6. Il résulte de tout ce qui précède que la requête d’appel présentée par la préfète de la Haute-Marne est manifestement dépourvue de fondement. Il y a lieu, dès lors, de la rejeter selon la procédure prévue par les dispositions précitées du dernier alinéa de l’article R. 222-1 du code de justice administrative.

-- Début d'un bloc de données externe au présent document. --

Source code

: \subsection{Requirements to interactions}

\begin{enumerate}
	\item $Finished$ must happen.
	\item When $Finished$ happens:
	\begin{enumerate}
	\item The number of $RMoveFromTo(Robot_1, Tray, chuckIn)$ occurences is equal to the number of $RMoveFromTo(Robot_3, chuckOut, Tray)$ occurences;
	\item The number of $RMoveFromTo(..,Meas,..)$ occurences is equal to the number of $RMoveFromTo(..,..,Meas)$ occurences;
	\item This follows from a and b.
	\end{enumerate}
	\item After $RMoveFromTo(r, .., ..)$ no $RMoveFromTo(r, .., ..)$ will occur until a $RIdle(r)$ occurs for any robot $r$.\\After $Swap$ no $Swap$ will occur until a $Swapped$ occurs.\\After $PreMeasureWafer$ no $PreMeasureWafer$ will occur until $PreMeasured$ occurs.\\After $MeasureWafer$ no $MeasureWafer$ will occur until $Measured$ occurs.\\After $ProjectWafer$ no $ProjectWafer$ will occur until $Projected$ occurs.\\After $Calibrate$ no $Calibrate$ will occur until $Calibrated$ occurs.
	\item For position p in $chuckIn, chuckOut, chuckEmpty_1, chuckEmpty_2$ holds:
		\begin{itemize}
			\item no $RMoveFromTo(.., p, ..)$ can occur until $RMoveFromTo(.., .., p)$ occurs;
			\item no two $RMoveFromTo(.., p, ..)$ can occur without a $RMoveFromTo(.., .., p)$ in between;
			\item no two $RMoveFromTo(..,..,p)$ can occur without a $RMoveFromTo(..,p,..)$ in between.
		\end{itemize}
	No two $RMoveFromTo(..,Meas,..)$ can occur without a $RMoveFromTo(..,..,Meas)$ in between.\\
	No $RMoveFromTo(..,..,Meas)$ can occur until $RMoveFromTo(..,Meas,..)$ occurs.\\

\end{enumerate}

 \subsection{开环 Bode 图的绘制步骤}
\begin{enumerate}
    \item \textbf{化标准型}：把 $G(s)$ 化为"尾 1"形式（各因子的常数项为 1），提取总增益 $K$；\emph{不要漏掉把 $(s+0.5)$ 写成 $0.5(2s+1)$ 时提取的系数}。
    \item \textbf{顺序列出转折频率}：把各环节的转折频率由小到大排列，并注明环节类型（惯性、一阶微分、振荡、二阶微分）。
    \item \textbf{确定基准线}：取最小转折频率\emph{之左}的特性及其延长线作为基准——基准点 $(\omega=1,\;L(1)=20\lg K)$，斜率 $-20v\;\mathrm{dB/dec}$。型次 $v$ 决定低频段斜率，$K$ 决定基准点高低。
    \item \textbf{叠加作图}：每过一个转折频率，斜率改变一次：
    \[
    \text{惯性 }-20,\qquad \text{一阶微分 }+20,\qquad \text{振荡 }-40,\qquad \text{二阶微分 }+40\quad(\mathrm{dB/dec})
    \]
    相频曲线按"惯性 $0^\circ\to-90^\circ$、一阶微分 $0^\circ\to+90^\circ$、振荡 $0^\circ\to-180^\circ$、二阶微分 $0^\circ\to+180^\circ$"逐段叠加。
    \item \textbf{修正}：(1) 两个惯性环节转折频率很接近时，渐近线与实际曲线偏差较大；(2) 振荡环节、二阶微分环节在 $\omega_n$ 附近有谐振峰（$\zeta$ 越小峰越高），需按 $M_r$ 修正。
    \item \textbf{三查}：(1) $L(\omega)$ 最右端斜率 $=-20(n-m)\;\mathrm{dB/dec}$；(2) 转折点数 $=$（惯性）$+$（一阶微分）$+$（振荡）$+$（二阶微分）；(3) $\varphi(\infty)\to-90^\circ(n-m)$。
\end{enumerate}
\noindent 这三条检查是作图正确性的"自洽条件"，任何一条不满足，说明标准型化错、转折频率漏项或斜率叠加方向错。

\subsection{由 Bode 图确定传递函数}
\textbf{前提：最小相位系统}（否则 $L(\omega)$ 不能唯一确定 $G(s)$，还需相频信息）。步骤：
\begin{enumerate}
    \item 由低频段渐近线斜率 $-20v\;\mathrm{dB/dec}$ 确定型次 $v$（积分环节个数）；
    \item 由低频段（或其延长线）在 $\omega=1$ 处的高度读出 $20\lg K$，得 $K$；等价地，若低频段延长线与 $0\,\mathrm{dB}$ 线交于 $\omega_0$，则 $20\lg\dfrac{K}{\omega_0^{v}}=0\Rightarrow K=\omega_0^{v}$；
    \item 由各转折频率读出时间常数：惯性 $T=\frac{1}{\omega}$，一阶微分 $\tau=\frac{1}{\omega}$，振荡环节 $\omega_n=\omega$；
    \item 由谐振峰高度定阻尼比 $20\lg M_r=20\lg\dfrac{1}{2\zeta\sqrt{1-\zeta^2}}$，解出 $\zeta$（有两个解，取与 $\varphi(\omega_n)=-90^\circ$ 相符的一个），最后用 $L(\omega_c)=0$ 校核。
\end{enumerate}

7. En second lieu, la présente ordonnance statue sur les conclusions tendant à l’annulation du jugement du tribunal administratif de Châlons-en-Champagne du 5 juin 2025. Il n’y a dès lors plus lieu de statuer sur la requête n° 25NC01623 tendant à ce qu’il soit sursis à l’exécution de ce jugement.
ORDONNE :
Article 1er : La requête n° 25NC01536 est rejetée.
Article 2 : Il n’y a plus lieu de statuer sur la requête n° 25NC01623.
Article 3 : La présente ordonnance sera notifiée au ministre d’Etat, ministre de l’intérieur.
Copie en sera adressée pour information à la préfète de la Haute-Marne et à Mme B A.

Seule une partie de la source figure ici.